Container shipping giant Maersk is to introduce a dedicated two-vessel coastal service which will have New Zealand crews and work in local waters only.
The Danish line says it's the first such service for Maersk in 25 years operating in New Zealand.
The service, Maersk Coastal Connect, will start on July 12, using two 2500 TEU (twenty-foot equivalent container) capacity vessels, Maersk Nadi and Maersk Nansha, calling at five ports - Timaru, Lyttelton, Nelson, Auckland and Tauranga.
Between them, the two ships will weekly cover Timaru, Nelson and Tauranga, and fortnightly Auckland and Nelson.
The service will provide a more flexible network to safeguard critical connections and assist in shifting empty containers to ports with export demand, said My Therese Blank, head of market, Maersk Oceania.
Each vessel would call at four ports on a 14-day rotation. This would enable a 4.5-day schedule buffer to absorb delays due to weather or operational disruption, she said.
The vessels will connect to Maersk's international network in Tauranga and Lyttelton.
The Maersk Nadi was deployed on the company's New Zealand-Fiji service Sirius Star, which will be replaced by the new service, which Maersk said was permanent. The Maersk Nansha was deployed to the Polaris service.
The main cargoes on the new service are expected to be dairy, meat, produce, seafood, foods and beverages, chemicals, fertiliser and building material, said Blank.
The introduction of a dedicated coastal service follows Maersk's announced intention to build a major cold chain facility at the new Ruakura Superhub, the huge Tainui Group Holdings freight and manufacturing hub now rising in Hamilton.
It also follows the Government's announcement of preferred suppliers for new and enhanced coastal shipping services. Maersk said its proposal was not selected.
The Government has committed $30 million in funding for coastal shipping through the national land transport programme. Last month it announced the four preferred suppliers were Coastal Bulk Shipping, Move International, Swire Shipping and Westland Mineral Sands.
Each of the four suppliers was to introduce at least one additional coast shipping vessel to improve the resilience of the supply chain.

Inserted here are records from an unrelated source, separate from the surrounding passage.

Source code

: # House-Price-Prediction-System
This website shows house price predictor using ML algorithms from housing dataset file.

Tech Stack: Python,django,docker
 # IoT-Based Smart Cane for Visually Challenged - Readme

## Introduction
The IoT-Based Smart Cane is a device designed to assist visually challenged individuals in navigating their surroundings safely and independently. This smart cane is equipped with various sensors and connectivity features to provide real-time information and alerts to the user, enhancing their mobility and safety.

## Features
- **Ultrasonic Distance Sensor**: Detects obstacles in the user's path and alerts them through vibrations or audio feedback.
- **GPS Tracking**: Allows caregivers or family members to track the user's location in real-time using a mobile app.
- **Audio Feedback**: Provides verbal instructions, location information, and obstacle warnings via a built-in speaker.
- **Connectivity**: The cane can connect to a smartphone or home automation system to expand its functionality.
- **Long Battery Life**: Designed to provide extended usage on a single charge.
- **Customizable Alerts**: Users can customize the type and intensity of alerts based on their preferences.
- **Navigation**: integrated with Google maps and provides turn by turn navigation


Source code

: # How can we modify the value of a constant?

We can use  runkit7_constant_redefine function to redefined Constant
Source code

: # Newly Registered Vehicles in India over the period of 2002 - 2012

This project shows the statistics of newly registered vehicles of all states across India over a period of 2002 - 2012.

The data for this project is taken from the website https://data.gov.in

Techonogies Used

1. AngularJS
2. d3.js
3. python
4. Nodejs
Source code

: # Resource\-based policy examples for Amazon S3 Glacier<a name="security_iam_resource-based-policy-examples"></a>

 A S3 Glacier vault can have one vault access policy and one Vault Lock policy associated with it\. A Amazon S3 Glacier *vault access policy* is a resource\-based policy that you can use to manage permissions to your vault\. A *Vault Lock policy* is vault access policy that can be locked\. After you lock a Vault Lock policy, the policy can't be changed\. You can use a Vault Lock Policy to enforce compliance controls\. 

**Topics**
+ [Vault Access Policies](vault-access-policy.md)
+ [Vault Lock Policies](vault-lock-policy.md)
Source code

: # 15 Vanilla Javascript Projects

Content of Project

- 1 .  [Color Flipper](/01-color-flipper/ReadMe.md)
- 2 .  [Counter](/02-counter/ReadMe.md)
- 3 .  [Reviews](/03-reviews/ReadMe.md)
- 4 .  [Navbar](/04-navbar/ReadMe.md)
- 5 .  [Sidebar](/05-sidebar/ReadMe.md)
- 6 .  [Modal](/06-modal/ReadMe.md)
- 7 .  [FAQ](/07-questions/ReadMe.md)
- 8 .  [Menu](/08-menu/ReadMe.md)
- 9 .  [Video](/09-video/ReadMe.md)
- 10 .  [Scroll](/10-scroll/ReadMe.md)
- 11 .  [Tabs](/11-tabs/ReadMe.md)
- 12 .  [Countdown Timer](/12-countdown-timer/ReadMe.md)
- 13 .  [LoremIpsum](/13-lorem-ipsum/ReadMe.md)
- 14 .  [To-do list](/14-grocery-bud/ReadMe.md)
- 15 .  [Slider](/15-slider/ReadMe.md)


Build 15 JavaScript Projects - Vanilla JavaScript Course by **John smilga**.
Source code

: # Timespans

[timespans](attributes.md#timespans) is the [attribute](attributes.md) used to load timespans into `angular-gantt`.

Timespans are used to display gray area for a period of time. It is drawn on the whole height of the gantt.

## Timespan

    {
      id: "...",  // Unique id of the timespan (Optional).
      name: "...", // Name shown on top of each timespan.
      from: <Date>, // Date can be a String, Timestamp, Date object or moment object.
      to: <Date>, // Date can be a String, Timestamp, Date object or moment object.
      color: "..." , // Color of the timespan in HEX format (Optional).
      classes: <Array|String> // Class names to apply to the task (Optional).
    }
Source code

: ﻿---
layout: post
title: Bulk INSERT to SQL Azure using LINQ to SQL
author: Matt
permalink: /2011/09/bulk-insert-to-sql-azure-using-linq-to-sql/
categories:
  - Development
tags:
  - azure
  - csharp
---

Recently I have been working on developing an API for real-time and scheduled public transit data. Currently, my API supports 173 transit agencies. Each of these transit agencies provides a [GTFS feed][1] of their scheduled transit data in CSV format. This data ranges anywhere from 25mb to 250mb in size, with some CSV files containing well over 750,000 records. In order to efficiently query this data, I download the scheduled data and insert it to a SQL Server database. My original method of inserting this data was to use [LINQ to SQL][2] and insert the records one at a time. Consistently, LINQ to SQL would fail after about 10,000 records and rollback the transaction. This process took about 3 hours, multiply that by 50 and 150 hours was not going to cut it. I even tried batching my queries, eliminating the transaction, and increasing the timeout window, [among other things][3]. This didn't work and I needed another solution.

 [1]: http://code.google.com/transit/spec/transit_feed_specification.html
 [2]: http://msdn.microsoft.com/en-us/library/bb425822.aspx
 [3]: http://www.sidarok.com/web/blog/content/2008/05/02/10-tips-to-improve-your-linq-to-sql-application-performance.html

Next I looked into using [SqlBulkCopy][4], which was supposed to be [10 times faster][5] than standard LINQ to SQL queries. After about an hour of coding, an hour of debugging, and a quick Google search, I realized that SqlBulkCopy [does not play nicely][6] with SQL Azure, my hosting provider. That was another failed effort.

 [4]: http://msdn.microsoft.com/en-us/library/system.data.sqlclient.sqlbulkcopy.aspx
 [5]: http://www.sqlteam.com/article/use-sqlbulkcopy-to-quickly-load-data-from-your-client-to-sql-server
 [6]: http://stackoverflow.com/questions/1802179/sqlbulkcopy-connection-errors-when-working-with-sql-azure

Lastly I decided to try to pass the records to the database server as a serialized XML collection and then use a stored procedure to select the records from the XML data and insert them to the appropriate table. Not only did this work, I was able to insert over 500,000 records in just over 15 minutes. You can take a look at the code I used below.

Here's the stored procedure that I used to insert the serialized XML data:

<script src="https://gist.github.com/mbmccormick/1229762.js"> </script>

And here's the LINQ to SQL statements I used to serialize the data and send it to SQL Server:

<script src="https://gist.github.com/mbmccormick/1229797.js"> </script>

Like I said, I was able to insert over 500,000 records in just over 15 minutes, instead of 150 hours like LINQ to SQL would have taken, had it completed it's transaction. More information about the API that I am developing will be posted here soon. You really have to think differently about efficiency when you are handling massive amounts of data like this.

Asked if its new service was in response to the development of new competition on New Zealand's coastline, Maersk told the Herald it operated five international container shipping services and "our focus is different from that of niche carriers who do not have the same international network connections or investment in landside infrastructure".
"Whilst our mainliner network is delivering high schedule reliability, achieved through restructuring port calls, adding additional vessels to our New Zealand network, our coastal connections have not been delivering a satisfactory result, resulting in missed connections to our mainliner network and cargo delays for our customers.
"The lack of flexibility in altering the port calls on our Sirius Star service, operating under a temporary licence, has limited our abilities to respond to the New Zealand supply chain disruption."
The company said New Zealand supply chain disruption remained a challenge "to operate a stable ocean network".
The pandemic was still creating labour issues and some New Zealand ports had advised Maersk not to expect fixed berthing windows to be reinstated until next year. The new coastal service would be reliable and ensure stable connections to Maersk's international network.
Maersk said based on leading GLEC freight methodology to calculate representative cargo volumes, the new coastal service was estimated to enable 43,000 tonnes of carbon savings a year compared to a trucking service.
Maersk operates in 130 countries and employs around 95,000 people in its integrated container logistics businesses.